The Reformers said there were two sacraments not seven, but they did not reject the word sacrament itself. The Westminster Confession has a whole section dealing with sacraments. 

Likewise, the word "catholic" and the word "catechism." 

The word "ordinance" is entirely proper too wrt sacraments, but let's not do away with sacraments because the word was hijacked by the RCC. 

The word "gay" was hijacked by sodomites, but 19th century literature uses it to express joy or merriment, and I hope someday we can take that word back too.


----------



## Solo Christo (Mar 30, 2005)

There is nothing wrong with the term 'sacrament'. If anything is of importance, it is the proper teaching and practice of the two.


----------



## fredtgreco (Mar 30, 2005)

Most baptists use the word "ordinance" instead of sacrament not as much because they are afraid of Rome, but because they have a different understanding of baptism and the Lord's Supper than the classic Reformed view.

They object not just to the word, but to the WCF's teaching on this.

I don't bring this up to be critical (Phillip Way could agree with my assessment) but to show that what is at stake is not just a word game.


----------



## pastorway (Mar 31, 2005)

yes indeed, I use the word "ordinance" on purpose for several reasons.

First, the Bible uses the word "ordinance" to refer to Passover (and by extension the Lord's Table) and to refer to things that God institutes for His people to follow for holy living. 

Second, the word "sacrament" is not in the Bible! It is true that "sacrament" mens sacred, or holy. But it is not used ib the Scripture to refer to the "ordiannces." (yes, I know that the word Trinity is not there either....but read on.)

Third, the word "sacrament" has a lot of theological baggage attached to it.

Fourth, it helps make a distinction between Reformed and RCC practice, especially in areas of the country steeped in Catholicism.

Fifth, the word "sacrament" is usually used to denote that the Supper and baptism are a means of grace. I reject this. The Word of God and prayer are the only means of grace I see in the Scripture. The Word attached to the ordinances (used in conjunction with their observance) makes the ordinances significant, as they are not significant on their own (I am sure Presbyterians agree with the necessity ofthe Word for proper observance). 

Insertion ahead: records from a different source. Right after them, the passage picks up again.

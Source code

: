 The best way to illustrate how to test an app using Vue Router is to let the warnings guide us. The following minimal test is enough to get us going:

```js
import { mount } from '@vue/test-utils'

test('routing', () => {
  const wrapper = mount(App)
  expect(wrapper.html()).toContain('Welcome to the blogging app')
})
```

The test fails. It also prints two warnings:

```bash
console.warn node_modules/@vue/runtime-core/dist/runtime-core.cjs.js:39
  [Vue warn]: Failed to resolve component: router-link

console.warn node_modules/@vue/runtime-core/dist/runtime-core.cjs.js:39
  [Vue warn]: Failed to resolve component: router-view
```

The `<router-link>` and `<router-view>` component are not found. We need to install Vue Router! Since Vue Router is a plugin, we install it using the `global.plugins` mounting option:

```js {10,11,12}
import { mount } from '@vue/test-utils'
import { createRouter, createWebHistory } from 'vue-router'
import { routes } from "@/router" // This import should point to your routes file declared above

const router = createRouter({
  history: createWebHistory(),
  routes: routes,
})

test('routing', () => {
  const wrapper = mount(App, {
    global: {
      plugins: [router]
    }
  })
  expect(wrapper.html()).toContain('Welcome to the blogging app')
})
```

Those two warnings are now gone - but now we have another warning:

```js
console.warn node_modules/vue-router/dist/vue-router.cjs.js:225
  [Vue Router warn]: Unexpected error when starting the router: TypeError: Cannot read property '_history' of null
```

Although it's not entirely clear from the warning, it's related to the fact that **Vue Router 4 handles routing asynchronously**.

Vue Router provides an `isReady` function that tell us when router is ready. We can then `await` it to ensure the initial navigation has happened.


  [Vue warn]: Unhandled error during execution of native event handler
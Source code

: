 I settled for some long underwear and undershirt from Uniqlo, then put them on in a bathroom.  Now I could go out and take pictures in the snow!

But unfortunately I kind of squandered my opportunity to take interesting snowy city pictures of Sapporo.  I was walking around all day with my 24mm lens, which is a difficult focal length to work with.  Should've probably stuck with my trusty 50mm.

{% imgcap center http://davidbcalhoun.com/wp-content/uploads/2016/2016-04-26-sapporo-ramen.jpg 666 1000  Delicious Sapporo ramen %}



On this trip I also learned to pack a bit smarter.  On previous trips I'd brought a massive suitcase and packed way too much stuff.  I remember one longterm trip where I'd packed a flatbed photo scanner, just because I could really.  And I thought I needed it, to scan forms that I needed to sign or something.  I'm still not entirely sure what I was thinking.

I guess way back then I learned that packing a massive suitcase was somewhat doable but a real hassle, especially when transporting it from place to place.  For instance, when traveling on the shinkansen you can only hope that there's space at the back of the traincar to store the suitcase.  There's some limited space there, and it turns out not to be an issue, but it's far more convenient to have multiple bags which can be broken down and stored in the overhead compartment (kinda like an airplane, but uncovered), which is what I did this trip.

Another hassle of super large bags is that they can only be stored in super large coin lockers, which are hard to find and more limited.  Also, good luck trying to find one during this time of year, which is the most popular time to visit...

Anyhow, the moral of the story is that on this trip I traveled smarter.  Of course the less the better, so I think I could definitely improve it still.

But here is where Baptists (not all, but many) and Presbyterians disagree on these observances. Here is the key aspect for me - A work, any work, even a good work, is not a means of grace (Rom 4:4). It is not the preaching of the Word (a work), but the Word preached. The Word of God is the power of God to salvation (Rom 1:16), converts the soul (Ps 19:7), makes one wise to salvation (2 Tim 3:15), and never returns void (Is 55:11).

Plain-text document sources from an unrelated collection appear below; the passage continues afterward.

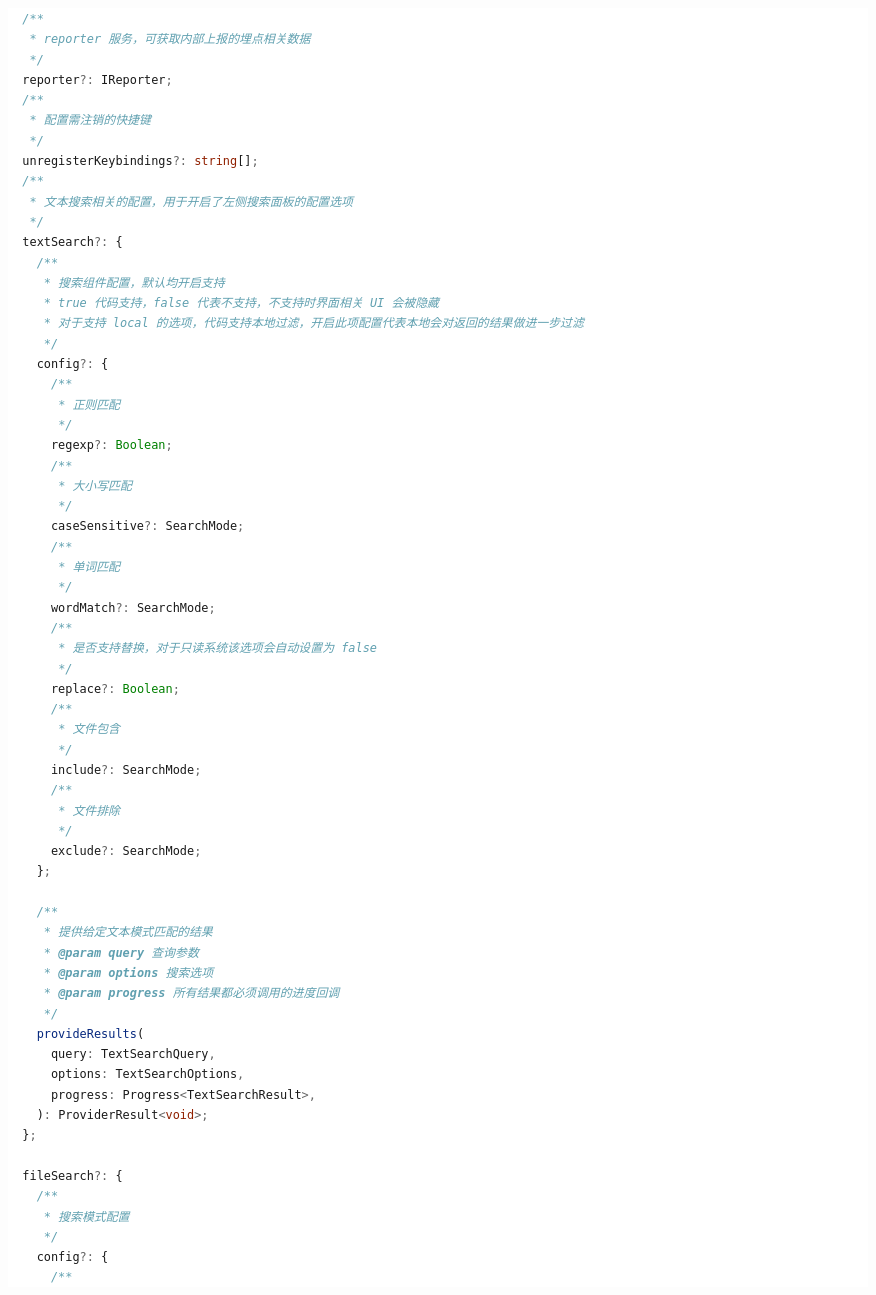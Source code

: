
 ```typescript
  /**
   * reporter 服务，可获取内部上报的埋点相关数据
   */
  reporter?: IReporter;
  /**
   * 配置需注销的快捷键
   */
  unregisterKeybindings?: string[];
  /**
   * 文本搜索相关的配置，用于开启了左侧搜索面板的配置选项
   */
  textSearch?: {
    /**
     * 搜索组件配置，默认均开启支持
     * true 代码支持，false 代表不支持，不支持时界面相关 UI 会被隐藏
     * 对于支持 local 的选项，代码支持本地过滤，开启此项配置代表本地会对返回的结果做进一步过滤
     */
    config?: {
      /**
       * 正则匹配
       */
      regexp?: Boolean;
      /**
       * 大小写匹配
       */
      caseSensitive?: SearchMode;
      /**
       * 单词匹配
       */
      wordMatch?: SearchMode;
      /**
       * 是否支持替换，对于只读系统该选项会自动设置为 false
       */
      replace?: Boolean;
      /**
       * 文件包含
       */
      include?: SearchMode;
      /**
       * 文件排除
       */
      exclude?: SearchMode;
    };

    /**
     * 提供给定文本模式匹配的结果
     * @param query 查询参数
     * @param options 搜索选项
     * @param progress 所有结果都必须调用的进度回调
     */
    provideResults(
      query: TextSearchQuery,
      options: TextSearchOptions,
      progress: Progress<TextSearchResult>,
    ): ProviderResult<void>;
  };

  fileSearch?: {
    /**
     * 搜索模式配置
     */
    config?: {
      /**
```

And I believe prayer is a means only in that when we ask God for grace He gives it.

So combine all of this and you see why I prefer the term ordinance and will rarely if ever use the word sacrament.

Phillip


----------



## fredtgreco (Mar 31, 2005)

> _Originally posted by pastorway_
> Fifth, the word "sacrament" is usually used to denote that the Supper and baptism are a means of grace. I reject this. The Word of God and prayer are the only means of grace I see in the Scripture. The Word attached to the ordinances (used in conjunction with their observance) makes the ordinances significant, as they are not significant on their own (I am sure Presbyterians agree with the necessity ofthe Word for proper observance).



This being the crux of the matter. I respect and love Phillip, but disagree with him here.


----------



## Scott (Mar 31, 2005)

Matthew: Fred and Phillip have identified the differences. The term ordinance can be used by either presbyterians or baptists. The Westminster Standards even use the term "ordinance" to describe the sacraments. See For example WCF 28.6 for example. Baptists would not use the term sacrament. 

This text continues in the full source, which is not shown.